Live music generation using Magenta RealTime model

Introduction

Google Magenta RealTime is a cutting-edge AI music generation model developed by Google DeepMind, designed to generate high-quality music in real time. As of mid-2025, it stands out as the first fully open-source real-time AI music generator, giving musicians, developers, and researchers unprecedented freedom to explore, deploy, and even fine-tune the model.

Unlike earlier closed systems like Lyria RealTime or MusicFX, Magenta RealTime is available with open weights, source code, and an Apache-2.0 license. Magenta RealTime opens a new chapter in live music synthesis by generating low-latency, high-fidelity audio on the fly from user-defined prompts.

What is Magenta RealTime?

Magenta RealTime uses 800 million parameters in an autoregressive transformer model to generate live music and enable interactive performances. Google’s renowned Magenta Project developed this open-source model as the culmination of years of research in AI-powered music creation and real-time audio processing.

This model stands out as the open-weights cousin of Lyria RealTime, the proprietary technology that powers Music FX DJ and Google’s real-time music API. Magenta RealTime excites users because it offers broad accessibility—it runs efficiently on free-tier Google Colab TPUs, and developers are working to enable it to run locally on consumer hardware.

Key Technical Specifications of Magenta RealTime

Magenta RealTime’s impressive technical foundation includes training on approximately 190,000 hours of stock music from multiple sources, primarily focusing on instrumental compositions. The model utilizes advanced audio processing through SpectroStream technology, enabling high-fidelity stereo audio generation at 48kHz sampling rates.

The system operates through a sophisticated block autoregression architecture adapted from the successful MusicLM framework. This approach allows the model to generate continuous music streams in sequential chunks, with each segment conditioned on previous audio output and style embeddings to produce the next audio segment.

What Makes Magenta RealTime Unique?

Magenta RealTime is not just another generative model—it’s an engineering achievement optimized for:

  • 🎹 Real-time audio output (not just token prediction)
  • 🧑‍🎤 Interactive music improvisation
  • 📱 On-device applications with efficient processing
  • 💡 Transparent research tooling for open innovation

Architecture and Components

SpectroStream Codec

Magenta RealTime uses SpectroStream, a novel audio codec that discretizes 48kHz stereo audio into compressed, sequential token streams. This enables efficient and stable audio decoding while preserving high fidelity.
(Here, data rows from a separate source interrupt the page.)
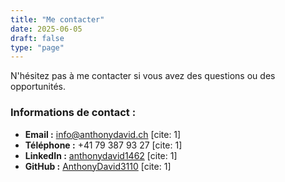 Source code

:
 ```yaml
---
title: "Me contacter"
date: 2025-06-05
draft: false
type: "page"
---
```


N'hésitez pas à me contacter si vous avez des questions ou des opportunités.

### Informations de contact :
* **Email :** info@anthonydavid.ch [cite: 1]
* **Téléphone :** +41 79 387 93 27 [cite: 1]
* **LinkedIn :** [anthonydavid1462](https://www.linkedin.com/in/anthonydavid1462/) [cite: 1]
* **GitHub :** [AnthonyDavid3110](https://github.com/AnthonyDavid3110) [cite: 1]
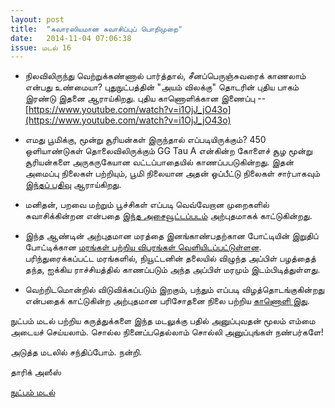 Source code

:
 ```yaml
---
layout: post
title:  "சுவாரஸியமான சுவாசிப்புப் பொறிமுறை"
date:   2014-11-04 07:06:38
issue: மடல் 16
---
```


- நிலவிலிருந்து வெற்றுக்கண்ணால் பார்த்தால், சீனப்பெருஞ்சுவரைக் காணலாம் என்பது உண்மையா? புதுநுட்பத்தின் "அயம் விலக்கு" தொடரின் புதிய பாகம் இரண்டு இதனை ஆராய்கிறது. புதிய காணொளிக்கான இணைப்பு -- [https://www.youtube.com/watch?v=i1OjJ_jO43o](https://www.youtube.com/watch?v=i1OjJ_jO43o)

- எமது பூமிக்கு, மூன்று சூரியன்கள் இருந்தால் எப்படியிருக்கும்? 450 ஒளியாண்டுகள் தொலைவிலிருக்கும் GG Tau A என்கின்ற கோளைச் சூழ மூன்று சூரியன்களை அருகருகேயான வட்டப்பாதையில் காணப்பபடுகின்றது. இதன் அமைப்பு நிலைகள் பற்றியும், பூமி நிலையான அதன் ஒப்பீட்டு நிலைகள் சார்பாகவும் [இந்தப் பதிவு](http://phenomena.nationalgeographic.com/2014/10/29/a-planet-with-three-suns/) ஆராய்கிறது. 

- மனிதன், பறவை மற்றும் பூச்சிகள் எப்படி வெவ்வேறான முறைகளில் சுவாசிக்கின்றன என்பதை [இந்த அசைவூட்டப்படம்](http://tabletopwhale.com/img/posts/10-24-14.gif) அற்புதமாகக் காட்டுகின்றது. 

- இந்த ஆண்டின் அற்புதமான மரத்தை இனங்காண்பதற்கான போட்டியின் இறுதிப் போட்டிக்கான [மரங்கள் பற்றிய விபரங்கள் வெளியிடப்பட்டுள்ளன](http://www.bbc.com/news/uk-england-29739284). பரிந்துரைக்கப்பட்ட மரங்களில், நியூட்டனின் தலையில் விழுந்த அப்பிள் பழத்தைத் தந்த, ஐக்கிய ராச்சியத்தில் காணப்படும் அந்த அப்பிள் மரமும் இடம்பிடித்துள்ளது. 

- வெற்றிடமொன்றில் விடுவிக்கப்படும் இறகும், பந்தும் எப்படி விழத்தொடங்குகின்றது என்பதைக் காட்டுகின்ற அற்புதமான பரிசோதனை நிலை பற்றிய [காணொளி இது](https://www.youtube.com/watch?v=E43-CfukEgs).


நுட்பம் மடல் பற்றிய கருத்துக்களை இந்த மடலுக்கு பதில் அனுப்புவதன் மூலம் எம்மை அடையச் செய்யலாம். சொல்ல நினைப்பதெல்லாம் சொல்லி அனுப்புங்கள் நண்பர்களே!

அடுத்த மடலில் சந்திப்போம். நன்றி.

தாரிக் அஸீஸ்

[நுட்பம் மடல்](http://nutpam.org) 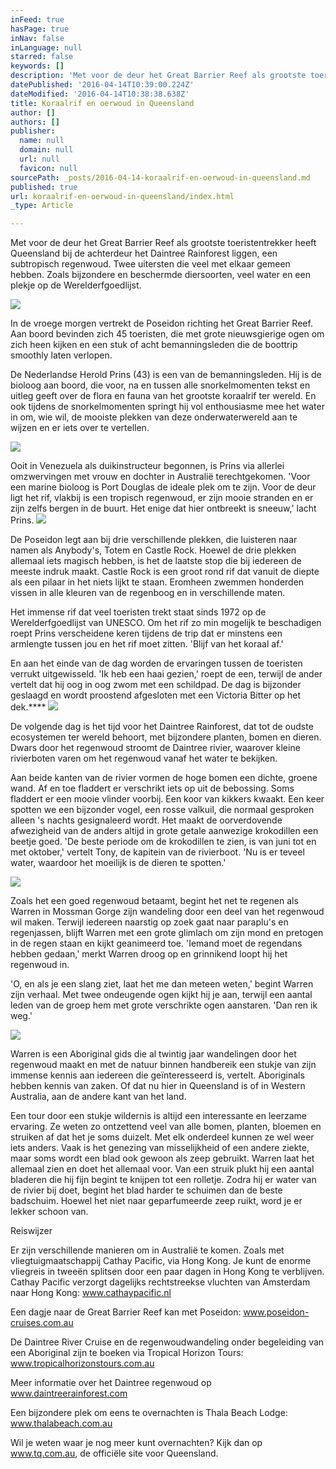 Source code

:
 ```yaml
---
inFeed: true
hasPage: true
inNav: false
inLanguage: null
starred: false
keywords: []
description: 'Met voor de deur het Great Barrier Reef als grootste toeristentrekker heeft Queensland bij de achterdeur het Daintree Rainforest liggen, een subtropisch regenwoud. Twee uitersten die veel met elkaar gemeen hebben. Zoals bijzondere en beschermde diersoorten, veel water en een plekje op de Werelderfgoedlijst.'
datePublished: '2016-04-14T10:39:00.224Z'
dateModified: '2016-04-14T10:38:38.638Z'
title: Koraalrif en oerwoud in Queensland
author: []
authors: []
publisher:
  name: null
  domain: null
  url: null
  favicon: null
sourcePath: _posts/2016-04-14-koraalrif-en-oerwoud-in-queensland.md
published: true
url: koraalrif-en-oerwoud-in-queensland/index.html
_type: Article

---
```

Met voor de deur het Great Barrier Reef als grootste toeristentrekker heeft Queensland bij de achterdeur het Daintree Rainforest liggen, een subtropisch regenwoud. Twee uitersten die veel met elkaar gemeen hebben. Zoals bijzondere en beschermde diersoorten, veel water en een plekje op de Werelderfgoedlijst.

![](https://the-grid-user-content.s3-us-west-2.amazonaws.com/3ddb4f9f-8292-40f4-8dba-39793db17b0d.jpg)

In de vroege morgen vertrekt de Poseidon richting het Great Barrier Reef. Aan boord bevinden zich 45 toeristen, die met grote nieuwsgierige ogen om zich heen kijken en een stuk of acht bemanningsleden die de boottrip smoothly laten verlopen.

De Nederlandse Herold Prins (43) is een van de bemanningsleden. Hij is de bioloog aan boord, die voor, na en tussen alle snorkelmomenten tekst en uitleg geeft over de flora en fauna van het grootste koraalrif ter wereld. En ook  tijdens de snorkelmomenten springt hij vol enthousiasme mee het water in om, wie wil, de mooiste plekken van deze onderwaterwereld aan te wijzen en er iets over te vertellen.

![](https://the-grid-user-content.s3-us-west-2.amazonaws.com/cc4d1d2f-70a0-491b-8cd0-701f5357e5a5.jpg)

Ooit in Venezuela als duikinstructeur begonnen, is Prins via allerlei omzwervingen met vrouw en dochter in Australië terechtgekomen. 'Voor een marine bioloog is Port Douglas de ideale plek om te zijn. Voor de deur ligt het rif, vlakbij is een tropisch regenwoud, er zijn mooie stranden en er zijn zelfs bergen in de buurt. Het enige dat hier ontbreekt is sneeuw,' lacht Prins.
![](https://the-grid-user-content.s3-us-west-2.amazonaws.com/a9ab4fb6-8084-4574-8207-13dc96ddb71a.jpg)

De Poseidon legt aan bij drie verschillende plekken, die luisteren naar namen als Anybody's, Totem en Castle Rock. Hoewel de drie plekken allemaal iets magisch hebben, is het de laatste stop die bij iedereen de meeste indruk maakt. Castle Rock is een groot rond rif dat vanuit de diepte als een pilaar in het niets lijkt te staan. Eromheen zwemmen honderden vissen in alle kleuren van de regenboog en in verschillende maten.

Het immense rif dat veel toeristen trekt staat sinds 1972 op de Werelderfgoedlijst van UNESCO. Om het rif zo min mogelijk te beschadigen roept Prins verscheidene keren tijdens de trip dat er minstens een armlengte tussen jou en het rif moet zitten. 'Blijf van het koraal af.' 

En aan het einde van de dag worden de ervaringen tussen de toeristen verrukt uitgewisseld. 'Ik heb een haai gezien,' roept de een, terwijl de ander vertelt dat hij oog in oog zwom met een schildpad. De dag is bijzonder geslaagd en wordt proostend afgesloten met een Victoria Bitter op het dek.****
![](https://the-grid-user-content.s3-us-west-2.amazonaws.com/aa17c4e5-2677-4d9a-8d71-27751fbc721b.jpg)

De volgende dag is het tijd voor het Daintree Rainforest, dat tot de oudste ecosystemen ter wereld behoort, met bijzondere planten, bomen en dieren. Dwars door het regenwoud stroomt de Daintree rivier, waarover kleine rivierboten varen om het regenwoud vanaf het water te bekijken. 

Aan beide kanten van de rivier vormen de hoge bomen een dichte, groene wand. Af en toe fladdert er verschrikt iets op uit de bebossing. Soms fladdert er een mooie vlinder voorbij. Een koor van kikkers kwaakt. Een keer spotten we een bijzonder vogel, een rosse valkuil, die normaal gesproken alleen 's nachts gesignaleerd wordt. Het maakt de oorverdovende afwezigheid van de anders altijd in grote getale aanwezige krokodillen een beetje goed. 'De beste periode om de krokodillen te zien, is van juni tot en met oktober,' vertelt Tony, de kapitein van de rivierboot. 'Nu is er teveel water, waardoor het moeilijk is de dieren te spotten.'

![](https://the-grid-user-content.s3-us-west-2.amazonaws.com/3720dfd7-fb95-4dc0-a2c1-81a0b6f2272e.jpg)

Zoals het een goed regenwoud betaamt, begint het net te regenen als Warren in Mossman Gorge zijn wandeling door een deel van het regenwoud wil maken. Terwijl iedereen naarstig op zoek gaat naar paraplu's en regenjassen, blijft Warren met een grote glimlach om zijn mond en pretogen in de regen staan en kijkt geanimeerd toe. 'Iemand moet de regendans hebben gedaan,' merkt Warren droog op en grinnikend loopt hij het regenwoud in. 

'O, en als je een slang ziet, laat het me dan meteen weten,' begint Warren zijn verhaal. Met twee ondeugende ogen kijkt hij je aan, terwijl een aantal leden van de groep hem met grote verschrikte ogen aanstaren. 'Dan ren ik weg.'

![](https://the-grid-user-content.s3-us-west-2.amazonaws.com/c102092b-6ddd-4bbc-a2a8-bd234669c612.jpg)

Warren is een Aboriginal gids die al twintig jaar wandelingen door het regenwoud maakt en met de natuur binnen handbereik een stukje van zijn immense kennis aan iedereen die geïnteresseerd is, vertelt. Aboriginals hebben kennis van zaken. Of dat nu hier in Queensland is of in Western Australia, aan de andere kant van het land. 

Een tour door een stukje wildernis is altijd een interessante en leerzame ervaring. Ze weten zo ontzettend veel van alle bomen, planten, bloemen en struiken af dat het je soms duizelt. Met elk onderdeel kunnen ze wel weer iets anders. Vaak is het genezing van misselijkheid of  een andere ziekte, maar soms wordt een blad ook gewoon als zeep gebruikt. Warren laat het allemaal zien en doet het allemaal voor. Van een struik plukt hij een aantal bladeren die hij fijn begint te knijpen tot een rolletje. Zodra hij er water van de rivier bij doet, begint het blad harder te schuimen dan de beste badschuim. Hoewel het niet naar geparfumeerde zeep ruikt, word je er lekker schoon van. 

Reiswijzer

Er zijn verschillende manieren om in Australië te komen. Zoals met vliegtuigmaatschappij Cathay Pacific, via Hong Kong. Je kunt de enorme vliegreis in tweeën splitsen door een paar dagen in Hong Kong te verblijven. Cathay Pacific verzorgt dagelijks rechtstreekse vluchten van Amsterdam naar Hong Kong: www.cathaypacific.nl

Een dagje naar de Great Barrier Reef kan met Poseidon: www.poseidon-cruises.com.au

De Daintree River Cruise en de regenwoudwandeling onder begeleiding van een Aboriginal zijn te boeken via Tropical Horizon Tours: www.tropicalhorizonstours.com.au

Meer informatie over het Daintree regenwoud op www.daintreerainforest.com 

Een bijzondere plek om eens te overnachten is Thala Beach Lodge: www.thalabeach.com.au 

Wil je weten waar je nog meer kunt overnachten? Kijk dan op www.tq.com.au, de officiële site voor Queensland.

**[][0][][1][][2][][3]**

  
  


[0]: http://www.cathaypacific.nl/
[1]: http://www.tropicalhorizonstours.com.au/
[2]: http://www.daintreerainforest.com/
[3]: http://www.thalabeach.com.au/ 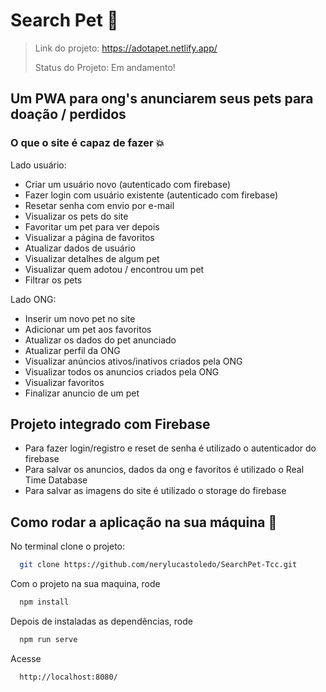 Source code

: # Search Pet :dog:

> Link do projeto: https://adotapet.netlify.app/
> 
> Status do Projeto: Em andamento!

## Um PWA para ong's anunciarem seus pets para doação / perdidos


### O que o site é capaz de fazer 💥

Lado usuário:
- Criar um usuário novo (autenticado com firebase)
- Fazer login com usuário existente (autenticado com firebase)
- Resetar senha com envio por e-mail
- Visualizar os pets do site
- Favoritar um pet para ver depois
- Visualizar a página de favoritos
- Atualizar dados de usuário
- Visualizar detalhes de algum pet
- Visualizar quem adotou / encontrou um pet
- Filtrar os pets

Lado ONG:
- Inserir um novo pet no site
- Adicionar um pet aos favoritos
- Atualizar os dados do pet anunciado
- Atualizar perfil da ONG
- Visualizar anúncios ativos/inativos criados pela ONG
- Visualizar todos os anuncios criados pela ONG
- Visualizar favoritos
- Finalizar anuncio de um pet

## Projeto integrado com Firebase
- Para fazer login/registro e reset de senha é utilizado o autenticador do firebase
- Para salvar os anuncios, dados da ong e favoritos é utilizado o Real Time Database
- Para salvar as imagens do site é utilizado o storage do firebase

## Como rodar a aplicação na sua máquina :rocket:
No terminal clone o projeto:

```sh
  git clone https://github.com/nerylucastoledo/SearchPet-Tcc.git
```

Com o projeto na sua maquina, rode

```sh
  npm install
```

Depois de instaladas as dependências, rode

```sh
  npm run serve
```

Acesse

```sh
  http://localhost:8080/
```
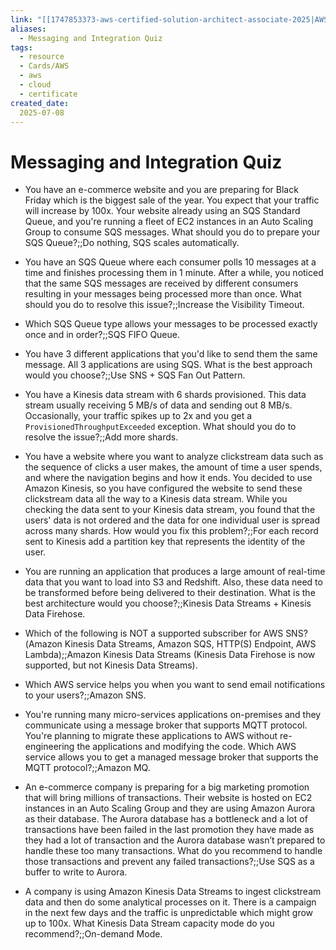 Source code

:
 ```yaml
---
link: "[[1747853373-aws-certified-solution-architect-associate-2025|AWS Certified Solution Architect Associate 2025]]"
aliases: 
  - Messaging and Integration Quiz
tags:
  - resource
  - Cards/AWS
  - aws
  - cloud
  - certificate
created_date:
  2025-07-08
---
```

# Messaging and Integration Quiz
- You have an e-commerce website and you are preparing for Black Friday which is the biggest sale of the year. You expect that your traffic will increase by 100x. Your website already using an SQS Standard Queue, and you're running a fleet of EC2 instances in an Auto Scaling Group to consume SQS messages. What should you do to prepare your SQS Queue?;;Do nothing, SQS scales automatically.
<!--SR:!2025-07-13,3,250-->
- You have an SQS Queue where each consumer polls 10 messages at a time and finishes processing them in 1 minute. After a while, you noticed that the same SQS messages are received by different consumers resulting in your messages being processed more than once. What should you do to resolve this issue?;;Increase the Visibility Timeout.
<!--SR:!2025-07-13,4,270-->
- Which SQS Queue type allows your messages to be processed exactly once and in order?;;SQS FIFO Queue.
<!--SR:!2025-07-13,4,270-->
- You have 3 different applications that you'd like to send them the same message. All 3 applications are using SQS. What is the best approach would you choose?;;Use SNS + SQS Fan Out Pattern.
<!--SR:!2025-07-13,4,270-->
- You have a Kinesis data stream with 6 shards provisioned. This data stream usually receiving 5 MB/s of data and sending out 8 MB/s. Occasionally, your traffic spikes up to 2x and you get a `ProvisionedThroughputExceeded` exception. What should you do to resolve the issue?;;Add more shards.
<!--SR:!2025-07-13,4,270-->
- You have a website where you want to analyze clickstream data such as the sequence of clicks a user makes, the amount of time a user spends, and where the navigation begins and how it ends. You decided to use Amazon Kinesis, so you have configured the website to send these clickstream data all the way to a Kinesis data stream. While you checking the data sent to your Kinesis data stream, you found that the users' data is not ordered and the data for one individual user is spread across many shards. How would you fix this problem?;;For each record sent to Kinesis add a partition key that represents the identity of the user.
<!--SR:!2025-07-13,4,270-->
- You are running an application that produces a large amount of real-time data that you want to load into S3 and Redshift. Also, these data need to be transformed before being delivered to their destination. What is the best architecture would you choose?;;Kinesis Data Streams + Kinesis Data Firehose.
<!--SR:!2025-07-13,4,270-->
- Which of the following is NOT a supported subscriber for AWS SNS?(Amazon Kinesis Data Streams, Amazon SQS, HTTP(S) Endpoint, AWS Lambda);;Amazon Kinesis Data Streams (Kinesis Data Firehose is now supported, but not Kinesis Data Streams).
<!--SR:!2025-07-13,4,270-->
- Which AWS service helps you when you want to send email notifications to your users?;;Amazon SNS.
<!--SR:!2025-07-13,4,270-->
- You're running many micro-services applications on-premises and they communicate using a message broker that supports MQTT protocol. You're planning to migrate these applications to AWS without re-engineering the applications and modifying the code. Which AWS service allows you to get a managed message broker that supports the MQTT protocol?;;Amazon MQ.
<!--SR:!2025-07-13,4,270-->
- An e-commerce company is preparing for a big marketing promotion that will bring millions of transactions. Their website is hosted on EC2 instances in an Auto Scaling Group and they are using Amazon Aurora as their database. The Aurora database has a bottleneck and a lot of transactions have been failed in the last promotion they have made as they had a lot of transaction and the Aurora database wasn’t prepared to handle these too many transactions. What do you recommend to handle those transactions and prevent any failed transactions?;;Use SQS as a buffer to write to Aurora.
<!--SR:!2025-07-12,3,250-->
- A company is using Amazon Kinesis Data Streams to ingest clickstream data and then do some analytical processes on it. There is a campaign in the next few days and the traffic is unpredictable which might grow up to 100x. What Kinesis Data Stream capacity mode do you recommend?;;On-demand Mode.
<!--SR:!2025-07-13,4,270-->



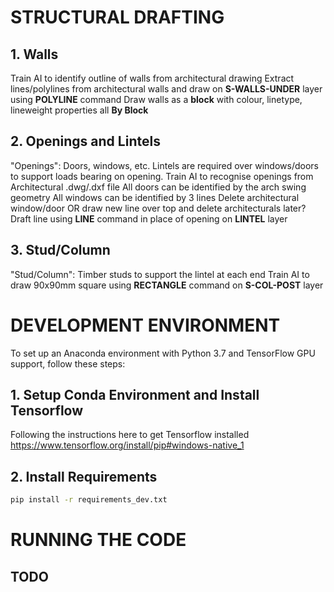 # STRUCTURAL DRAFTING

## 1. Walls
Train AI to identify outline of walls from architectural drawing
Extract lines/polylines from architectural walls and draw on **S-WALLS-UNDER** layer using **POLYLINE** command
Draw walls as a **block** with colour, linetype, lineweight properties all **By Block**

## 2. Openings and Lintels
"Openings": Doors, windows, etc. Lintels are required over windows/doors to support loads bearing on opening.
Train AI to recognise openings from Architectural .dwg/.dxf file
	All doors can be identified by the arch swing geometry
	All windows can be identified by 3 lines
Delete architectural window/door OR draw new line over top and delete architecturals later?
Draft line using **LINE** command in place of opening on **LINTEL** layer

## 3. Stud/Column
"Stud/Column": Timber studs to support the lintel at each end
Train AI to draw 90x90mm square using **RECTANGLE** command on **S-COL-POST** layer

# DEVELOPMENT ENVIRONMENT
To set up an Anaconda environment with Python 3.7 and TensorFlow GPU support, follow these steps:

## 1. Setup Conda Environment and Install Tensorflow 
Following the instructions here to get Tensorflow installed https://www.tensorflow.org/install/pip#windows-native_1

## 2. Install Requirements
```bash
pip install -r requirements_dev.txt
```

# RUNNING THE CODE
## TODO
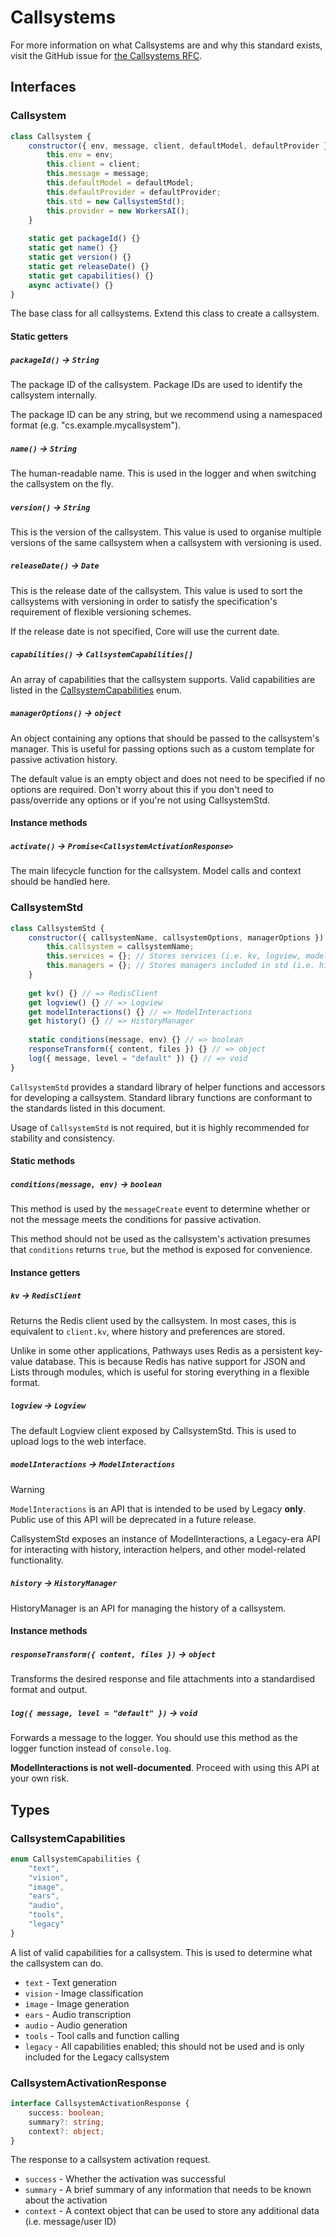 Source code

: # Callsystems
For more information on what Callsystems are and why this standard exists, visit the GitHub issue for [the Callsystems RFC](https://github.com/spongedsc/pathways/issues/77).

## Interfaces
### Callsystem
```js
class Callsystem {
    constructor({ env, message, client, defaultModel, defaultProvider }) {
        this.env = env;
		this.client = client;
		this.message = message;
		this.defaultModel = defaultModel;
		this.defaultProvider = defaultProvider;
        this.std = new CallsystemStd();
        this.provider = new WorkersAI();
    }
    
    static get packageId() {}
    static get name() {}
    static get version() {}
    static get releaseDate() {}
    static get capabilities() {}
    async activate() {}
}
```
The base class for all callsystems. Extend this class to create a callsystem.

#### Static getters
##### `packageId()` -> `String`
The package ID of the callsystem. Package IDs are used to identify the callsystem internally.

The package ID can be any string, but we recommend using a namespaced format (e.g. "cs.example.mycallsystem").

##### `name()` -> `String`
The human-readable name. This is used in the logger and when switching the callsystem on the fly.

##### `version()` -> `String`
This is the version of the callsystem. This value is used to organise multiple versions of the same callsystem when a callsystem with versioning is used.

##### `releaseDate()` -> `Date`
This is the release date of the callsystem. This value is used to sort the callsystems with versioning in order to satisfy the specification's requirement of flexible versioning schemes.

If the release date is not specified, Core will use the current date.

##### `capabilities()` -> `CallsystemCapabilities[]`
An array of capabilities that the callsystem supports. Valid capabilities are listed in the [CallsystemCapabilities](#callsystemcapabilities) enum.


##### `managerOptions()` -> `object`
An object containing any options that should be passed to the callsystem's manager. This is useful for passing options such as a custom template for passive activation history. 

The default value is an empty object and does not need to be specified if no options are required. Don't worry about this if you don't need to pass/override any options or if you're not using CallsystemStd.

#### Instance methods
##### `activate()` -> `Promise<CallsystemActivationResponse>`
The main lifecycle function for the callsystem. Model calls and context should be handled here.

### CallsystemStd
```js
class CallsystemStd {
    constructor({ callsystemName, callsystemOptions, managerOptions }) {
        this.callsystem = callsystemName;
        this.services = {}; // Stores services (i.e. kv, logview, modelInteractions)
        this.managers = {}; // Stores managers included in std (i.e. history)
    }
    
    get kv() {} // => RedisClient
    get logview() {} // => Logview
    get modelInteractions() {} // => ModelInteractions
    get history() {} // => HistoryManager
    
    static conditions(message, env) {} // => boolean
    responseTransform({ content, files }) {} // => object
    log({ message, level = "default" }) {} // => void
}
```
`CallsystemStd` provides a standard library of helper functions and accessors for developing a callsystem. Standard library functions are conformant to the standards listed in this document.

Usage of `CallsystemStd` is not required, but it is highly recommended for stability and consistency.

#### Static methods
##### `conditions(message, env)` -> `boolean`
This method is used by the `messageCreate` event to determine whether or not the message meets the conditions for passive activation.

This method should not be used as the callsystem's activation presumes that `conditions` returns `true`, but the method is exposed for convenience.

#### Instance getters
##### `kv` -> `RedisClient`
Returns the Redis client used by the callsystem. In most cases, this is equivalent to `client.kv`, where history and preferences are stored.

Unlike in some other applications, Pathways uses Redis as a persistent key-value database. This is because Redis has native support for JSON and Lists through modules, which is useful for storing everything in a flexible format.

##### `logview` -> `Logview`
The default Logview client exposed by CallsystemStd. This is used to upload logs to the web interface.

##### `modelInteractions` -> `ModelInteractions`
> [!WARNING]
> `ModelInteractions` is an API that is intended to be used by Legacy **only**. Public use of this API will be deprecated in a future release.

CallsystemStd exposes an instance of ModelInteractions, a Legacy-era API for interacting with history, interaction helpers, and other model-related functionality.

##### `history` -> `HistoryManager`
HistoryManager is an API for managing the history of a callsystem.

#### Instance methods
##### `responseTransform({ content, files })` -> `object`
Transforms the desired response and file attachments into a standardised format and output.

##### `log({ message, level = "default" })` -> `void`
Forwards a message to the logger. You should use this method as the logger function instead of `console.log`.

**ModelInteractions is not well-documented**. Proceed with using this API at your own risk.

## Types
### CallsystemCapabilities
```ts
enum CallsystemCapabilities {
    "text",
    "vision",
    "image",
    "ears",
    "audio",
    "tools",
    "legacy"
}
```

A list of valid capabilities for a callsystem. This is used to determine what the callsystem can do.

- `text` - Text generation
- `vision` - Image classification
- `image` - Image generation
- `ears` - Audio transcription
- `audio` - Audio generation
- `tools` - Tool calls and function calling
- `legacy` - All capabilities enabled; this should not be used and is only included for the Legacy callsystem

### CallsystemActivationResponse
```ts
interface CallsystemActivationResponse {
    success: boolean;
    summary?: string;
    context?: object;
}
```

The response to a callsystem activation request.

- `success` - Whether the activation was successful
- `summary` - A brief summary of any information that needs to be known about the activation
- `context` - A context object that can be used to store any additional data (i.e. message/user ID)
  • Processes audio into multiple token streams
  • Designed for continuous (streaming) generation
  • Supports clean overlap/crossfade to minimize artifacts

MusicCoCa (Contrastive Audio & Text Embedding)

To condition generation on “style,” Magenta RealTime leverages MusicCoCa, a model that maps both text descriptions and audio clips into a shared embedding space. For example:

  • A prompt like "epic orchestral score" Or a sample of jazz piano helps steer the generation
  • The model fuses embeddings with audio context to define the generation style.

This makes the model adaptable to changing musical themes mid-performance.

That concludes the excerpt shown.